The email system should not be a file storage where people attach documents and send them back and forth. That is what file systems do. Also, FTP, wikis, and all sorts of collaboration tools are better ways of handling the file distribution problem. The versioning issue with files are also a big problem when people email copies of files around for review or editing. It can be very hard to determine the latest version and the correct version of a document.
A manager should also consider other forms of communication. A wiki or blog system may be a better mechanism for a team. Those will allow other team members to see Q&A and not have to repeat the same discussion on another email thread. Collaboration tools should be used for collaboration rather than having that stuffed into a messaging system.
Getting all the communication plan at the start of a project is a good way to limit the number of messages you have to manage. After a few projects, you will notice a reduction in the number of messages due to frequency and the number of CCs that you get. The idea is to reduce the number of message in total and only message when information is useful rather than CYA which happens a lot in business.
Business people should also consider the sources of their messages and ways to compartmentalize groups of messages into separate folders. Most email systems allow you to filter messages by a number of criteria. You can send email lists to specific folders. You can send messages from the boss or special accounts into the “important” folder. Family and personal messages can be sorted to a “Personal” folder automatically by the sender’s address. Email distribution list messages can be sorted to different folders. Alerts from machines and systems that many of us receive can be moved to a “Alerts” folder.
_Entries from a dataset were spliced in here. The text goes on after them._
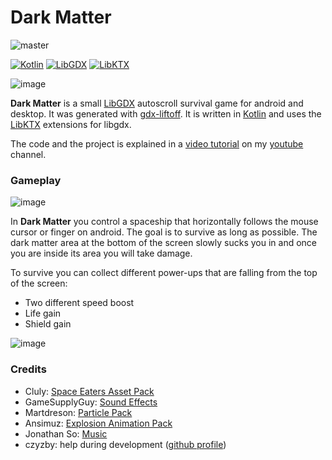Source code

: # Dark Matter
![master](https://github.com/Quillraven/Dark-Matter/workflows/master/badge.svg?branch=master)

[![Kotlin](https://img.shields.io/badge/kotlin-1.4.10-red.svg)](http://kotlinlang.org/)
[![LibGDX](https://img.shields.io/badge/libgdx-1.9.12-green.svg)](https://libgdx.badlogicgames.com/)
[![LibKTX](https://img.shields.io/badge/libktx-1.9.12--SNAPSHOT-blue.svg)](https://libktx.github.io/)

![image](https://user-images.githubusercontent.com/93260/80301272-77f22b80-87a3-11ea-8df8-df9785eea603.png)

**Dark Matter** is a small [LibGDX](http://libgdx.badlogicgames.com/) autoscroll survival game for android and desktop.
It was generated with [gdx-liftoff](https://github.com/tommyettinger/gdx-liftoff). It is written in [Kotlin](https://kotlinlang.org/) and uses
the [LibKTX](https://github.com/libktx/ktx) extensions for libgdx.

The code and the project is explained in a [video tutorial](https://www.youtube.com/watch?v=7aa6CY7_j9U&list=PLTKHCDn5RKK-8lZmjZoG4rFywN_SLbZR8) on my [youtube](https://www.youtube.com/Quillraven) channel.

### Gameplay
![image](https://user-images.githubusercontent.com/93260/80301293-8c362880-87a3-11ea-9e61-02afad9343ec.png)

In **Dark Matter** you control a spaceship that horizontally follows the mouse cursor or finger on android. The goal
is to survive as long as possible. The dark matter area at the bottom of the screen slowly sucks you in and once you are
inside its area you will take damage.

To survive you can collect different power-ups that are falling from the top of the screen:
- Two different speed boost
- Life gain
- Shield gain

![image](https://user-images.githubusercontent.com/93260/80301313-aa038d80-87a3-11ea-9a0d-78b5d6fcb1a3.png)

### Credits

- Cluly: [Space Eaters Asset Pack](https://cluly.itch.io/space-eaters)
- GameSupplyGuy: [Sound Effects](https://gamesupply.itch.io/video-game-sound-pack)
- Martdreson: [Particle Pack](https://martdreson.itch.io/particle-pack)
- Ansimuz: [Explosion Animation Pack](https://ansimuz.itch.io/explosion-animations-pack)
- Jonathan So: [Music](https://jonathan-so.itch.io/creatorpack)
- czyzby: help during development ([github profile](https://github.com/czyzby))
Getting things out of the Inbox and into specific folders allows you to deal with the messages appropriately (or not at all.)
If you find that you don’t read all those messages from professional email lists, you should consider unsubscribing from them and using the web based system to peruse messages. That gets the messages out of your system, but they are still available on-line at your leisure. Some of the geek lists I received would have hundreds of messages a day. No one can deal with a job and deal with lists like that.
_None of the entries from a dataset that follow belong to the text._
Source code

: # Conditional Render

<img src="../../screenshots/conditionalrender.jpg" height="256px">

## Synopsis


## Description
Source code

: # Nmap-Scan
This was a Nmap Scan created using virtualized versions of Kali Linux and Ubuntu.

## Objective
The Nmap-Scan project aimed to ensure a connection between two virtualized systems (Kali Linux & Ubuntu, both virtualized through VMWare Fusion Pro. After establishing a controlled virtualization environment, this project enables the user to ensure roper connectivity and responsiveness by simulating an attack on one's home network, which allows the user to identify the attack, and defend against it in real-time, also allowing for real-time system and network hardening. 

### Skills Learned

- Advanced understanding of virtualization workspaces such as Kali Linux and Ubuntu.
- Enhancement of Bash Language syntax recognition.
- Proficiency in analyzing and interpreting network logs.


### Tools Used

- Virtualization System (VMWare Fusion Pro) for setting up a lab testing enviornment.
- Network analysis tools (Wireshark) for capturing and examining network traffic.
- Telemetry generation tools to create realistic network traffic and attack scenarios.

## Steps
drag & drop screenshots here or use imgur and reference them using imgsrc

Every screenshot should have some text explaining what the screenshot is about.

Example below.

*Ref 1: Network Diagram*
Unless you are told by your management that you must be available in real time, consider turning off your email client for most of the day. Check email two to four times a day at specific times. Some people do it twice at 11am and 4pm. Obviously, this doesn’t work for everyone and it should be cleared by your management. This goes to another issue of time management, but it is very much related. That’s another blog post though.
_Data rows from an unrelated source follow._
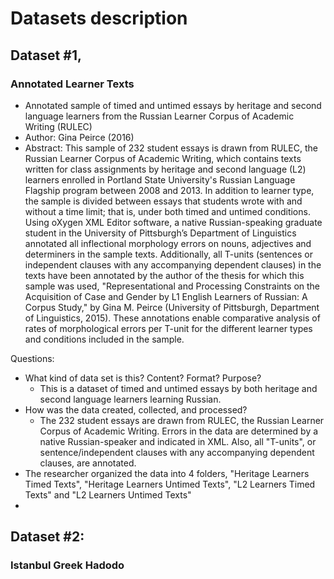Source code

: # Datasets description


## Dataset #1, 

### Annotated Learner Texts
- Annotated sample of timed and untimed essays by heritage and second language learners from the Russian Learner Corpus of Academic Writing (RULEC)
- Author: Gina Peirce (2016)
- Abstract: This sample of 232 student essays is drawn from RULEC, the Russian Learner Corpus of Academic Writing, which contains texts written for class assignments by heritage and second language (L2) learners enrolled in Portland State University's Russian Language Flagship program between 2008 and 2013. In addition to learner type, the sample is divided between essays that students wrote with and without a time limit; that is, under both timed and untimed conditions. Using oXygen XML Editor software, a native Russian-speaking graduate student in the University of Pittsburgh’s Department of Linguistics annotated all inflectional morphology errors on nouns, adjectives and determiners in the sample texts. Additionally, all T-units (sentences or independent clauses with any accompanying dependent clauses) in the texts have been annotated by the author of the thesis for which this sample was used, "Representational and Processing Constraints on the Acquisition of Case and Gender by L1 English Learners of Russian: A Corpus Study," by Gina M. Peirce (University of Pittsburgh, Department of Linguistics, 2015). These annotations enable comparative analysis of rates of morphological errors per T-unit for the different learner types and conditions included in the sample.

Questions:
- What kind of data set is this? Content? Format? Purpose?
    - This is a dataset of timed and untimed essays by both heritage and second language learners learning Russian. 
- How was the data created, collected, and processed?
    - The 232 student essays are drawn from RULEC, the Russian Learner Corpus of Academic Writing. Errors in the data are determined by a native Russian-speaker and indicated in XML. Also, all "T-units", or sentence/independent clauses with any accompanying dependent clauses, are annotated.
- The researcher organized the data into 4 folders, "Heritage Learners Timed Texts", "Heritage Learners Untimed Texts", "L2 Learners Timed Texts" and "L2 Learners Untimed Texts" 
-  

## Dataset #2:

### Istanbul Greek Hadodo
The conclusion is that the best way to deal with email is to not get it in the first place. Determine a communications plan for any teams that you manage. Figure out ways to reduce message count. Delete messages viciously. Sort and file any incoming messages and plan time to deal with them. If you see that you don’t deal with them over time, maybe you should look at why you are getting the messages in the first place. Life is too short to worry about missing something!